Cost caps

Why caps matter

Every AI-driven product has a “stuck in a loop” failure mode. Ours is the replan cycle: a plan fails → replan → fails again → replan again → burns tokens on every attempt. Workforce0 mitigates this with an attempt cap (PLAN_ATTEMPT_CAP=3 by default), but caps at the provider-cost layer are the defense-in-depth.

Cap variables

Var	Applies to
`PLANNER_MONTHLY_BUDGET_TOKENS`	chief-of-staff plan + critique + revise
`AGENT_MONTHLY_BUDGET_TOKENS`	each specialist (BA, architect, dev, QA)
`VOICE_MONTHLY_MINUTES`	Twilio + Gemini Live voice minutes
`TRANSCRIPTION_MONTHLY_MINUTES`	Whisper calls

All are soft defaults: set them in .env or override per-role in the Settings → Roles → Budget panel.

What happens when you hit a cap

The budget gate lives in LLMPlanner.budgetGate and runs before each LLM call. When the month-to-date spend exceeds the cap:

Planner: falls back to a deterministic single-step plan. Every brief becomes “Step 1: review and decide.” The exec is informed via Slack with a Budget exceeded badge.
Specialists: refuse to claim new tickets; existing tickets finish but new ones stay in the queue. Team gets a Slack alert.
Voice: dial-in answers with “we’ve hit this month’s quota; please upload a recording instead.”

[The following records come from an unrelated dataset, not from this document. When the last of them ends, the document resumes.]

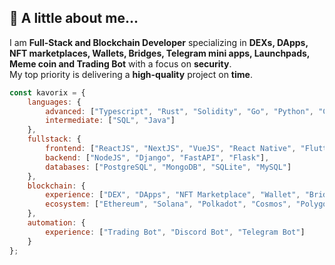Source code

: ## 👻 A little about me...  
I am **Full-Stack and Blockchain Developer** specializing in **DEXs, DApps, NFT marketplaces, Wallets, Bridges, Telegram mini apps, Launchpads, Meme coin and Trading Bot** with a focus on **security**.  
My top priority is delivering a **high-quality** project on **time**.  


```javascript
const kavorix = {
    languages: {
        advanced: ["Typescript", "Rust", "Solidity", "Go", "Python", "C++"],
        intermediate: ["SQL", "Java"]
    },
    fullstack: {
        frontend: ["ReactJS", "NextJS", "VueJS", "React Native", "Flutter"],
        backend: ["NodeJS", "Django", "FastAPI", "Flask"],
        databases: ["PostgreSQL", "MongoDB", "SQLite", "MySQL"]
    },
    blockchain: {
        experience: ["DEX", "DApps", "NFT Marketplace", "Wallet", "Bridges", "Telegram Mini App", "Launchpads"],
        ecosystem: ["Ethereum", "Solana", "Polkadot", "Cosmos", "Polygon", "Ton", "Tron"]
    },
    automation: {
        experience: ["Trading Bot", "Discord Bot", "Telegram Bot"]
    }
};

```

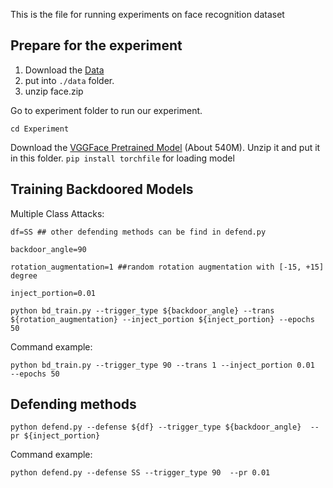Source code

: 





This is the file for running experiments on face recognition dataset


## Prepare for the experiment 

1. Download the [Data](https://github.com/inspire-group/Rotation_BD/releases/download/facedata/face.zip)
2. put into `./data` folder. 
3. unzip face.zip

Go to experiment folder to run our experiment.
```
cd Experiment 
```

Download the [VGGFace Pretrained Model](http://www.robots.ox.ac.uk/~vgg/software/vgg_face/src/vgg_face_torch.tar.gz) (About 540M).
Unzip it and put it in this folder.
`pip install torchfile` for loading model

## Training Backdoored Models
Multiple Class Attacks:

```
df=SS ## other defending methods can be find in defend.py 

backdoor_angle=90

rotation_augmentation=1 ##random rotation augmentation with [-15, +15] degree

inject_portion=0.01 
```

```
python bd_train.py --trigger_type ${backdoor_angle} --trans ${rotation_augmentation} --inject_portion ${inject_portion} --epochs 50
```

Command example:
```
python bd_train.py --trigger_type 90 --trans 1 --inject_portion 0.01  --epochs 50
```

## Defending methods 

```
python defend.py --defense ${df} --trigger_type ${backdoor_angle}  --pr ${inject_portion} 
```

Command example:
```
python defend.py --defense SS --trigger_type 90  --pr 0.01
```


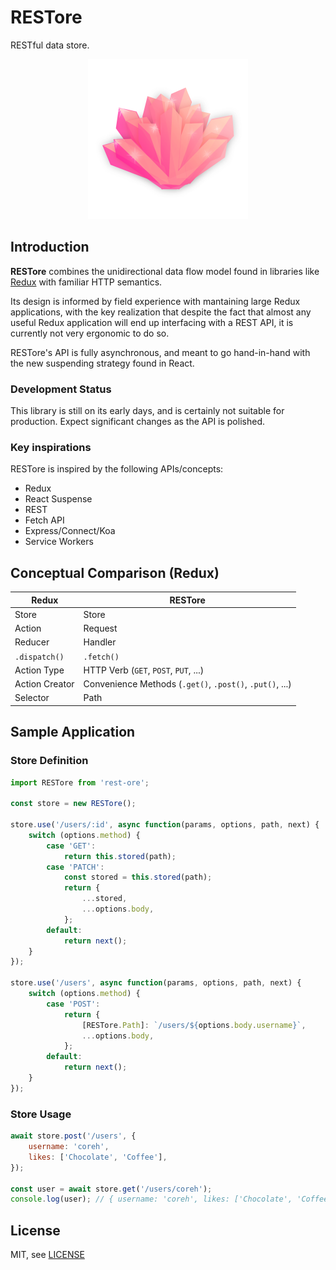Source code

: # RESTore

RESTful data store.

<center>
<img src="logo.png" width="256" height="256">
</center>

## Introduction

**RESTore** combines the unidirectional data flow model found in libraries like [Redux](https://redux.js.org) with familiar HTTP semantics.

Its design is informed by field experience with mantaining large Redux applications, with the key realization that despite the fact that almost any useful Redux application will end up interfacing with a REST API, it is currently not very ergonomic to do so.

RESTore's API is fully asynchronous, and meant to go hand-in-hand with the new suspending strategy found in React.

### Development Status

This library is still on its early days, and is certainly not suitable for production. Expect significant changes as the API is polished.

### Key inspirations

RESTore is inspired by the following APIs/concepts:

- Redux
- React Suspense
- REST
- Fetch API
- Express/Connect/Koa
- Service Workers

## Conceptual Comparison (Redux)

| Redux          | RESTore                                                  |
|----------------|----------------------------------------------------------|
| Store          | Store                                                    |
| Action         | Request                                                  |
| Reducer        | Handler                                                  |
| `.dispatch()`  | `.fetch()`                                               |
| Action Type    | HTTP Verb (`GET`, `POST`, `PUT`, ...)                    |
| Action Creator | Convenience Methods (`.get()`, `.post()`, `.put()`, ...) |
| Selector       | Path                                                     |

## Sample Application

### Store Definition

```js
import RESTore from 'rest-ore';

const store = new RESTore();

store.use('/users/:id', async function(params, options, path, next) {
    switch (options.method) {
        case 'GET':
            return this.stored(path);
        case 'PATCH':
            const stored = this.stored(path);
            return {
                ...stored,
                ...options.body,
            };
        default:
            return next();
    }
});

store.use('/users', async function(params, options, path, next) {
    switch (options.method) {
        case 'POST':
            return {
                [RESTore.Path]: `/users/${options.body.username}`,
                ...options.body,
            };
        default:
            return next();
    }
});
```

### Store Usage

```js
await store.post('/users', {
    username: 'coreh',
    likes: ['Chocolate', 'Coffee'],
});

const user = await store.get('/users/coreh');
console.log(user); // { username: 'coreh', likes: ['Chocolate', 'Coffee'] }
```

## License

MIT, see [LICENSE](LICENSE)
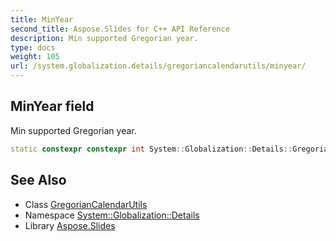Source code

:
 ```yaml
---
title: MinYear
second_title: Aspose.Slides for C++ API Reference
description: Min supported Gregorian year.
type: docs
weight: 105
url: /system.globalization.details/gregoriancalendarutils/minyear/
---
```

## MinYear field


Min supported Gregorian year.

```cpp
static constexpr constexpr int System::Globalization::Details::GregorianCalendarUtils::MinYear
```

## See Also

* Class [GregorianCalendarUtils](../)
* Namespace [System::Globalization::Details](../../)
* Library [Aspose.Slides](../../../)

No silent cost blow-outs. Your wallet survives the accident.

Setting caps

# Conservative — single team, ~$50/mo
PLANNER_MONTHLY_BUDGET_TOKENS=500000
AGENT_MONTHLY_BUDGET_TOKENS=2000000
VOICE_MONTHLY_MINUTES=300

# Generous — power user, ~$200/mo
PLANNER_MONTHLY_BUDGET_TOKENS=2000000
AGENT_MONTHLY_BUDGET_TOKENS=10000000
VOICE_MONTHLY_MINUTES=1000

# No cap (you know what you're doing)
# Unset any of the above.

Reset on the 1st of each month automatically.

Per-role caps (finer grain)

For more control, cap individual roles:

Settings → Roles → (pick role) → Budget. Each role has its own monthlyBudgetTokens. A brief that hits the dev_agent cap doesn’t prevent ba_agent from running on other briefs.

Monitoring spend

Three places:

Provider dashboards — Anthropic / OpenAI / Google all show current-month spend. Set billing alerts in their UIs too.
Workforce0 analytics — Analytics → AI spend. Same data, per-project and per-role rollup.
Prometheus metric — wf0_ai_tokens_total / wf0_ai_call_total.

Spend anomalies — what to look for

Sudden spike in claude-sonnet-4-6 tokens. Often a replan loop on a specific brief. Audit in the Activity log.
Sustained high wf0_critique_score failures. Critique is rejecting draft plans too often → more revisions → more tokens. Tune the planner prompt or switch model.
Voice minutes climbing without meetings. Possible inbound spam on the Twilio number. Add an allowlist.

Cost guard patterns

Pattern 1: “charge the exec once per brief”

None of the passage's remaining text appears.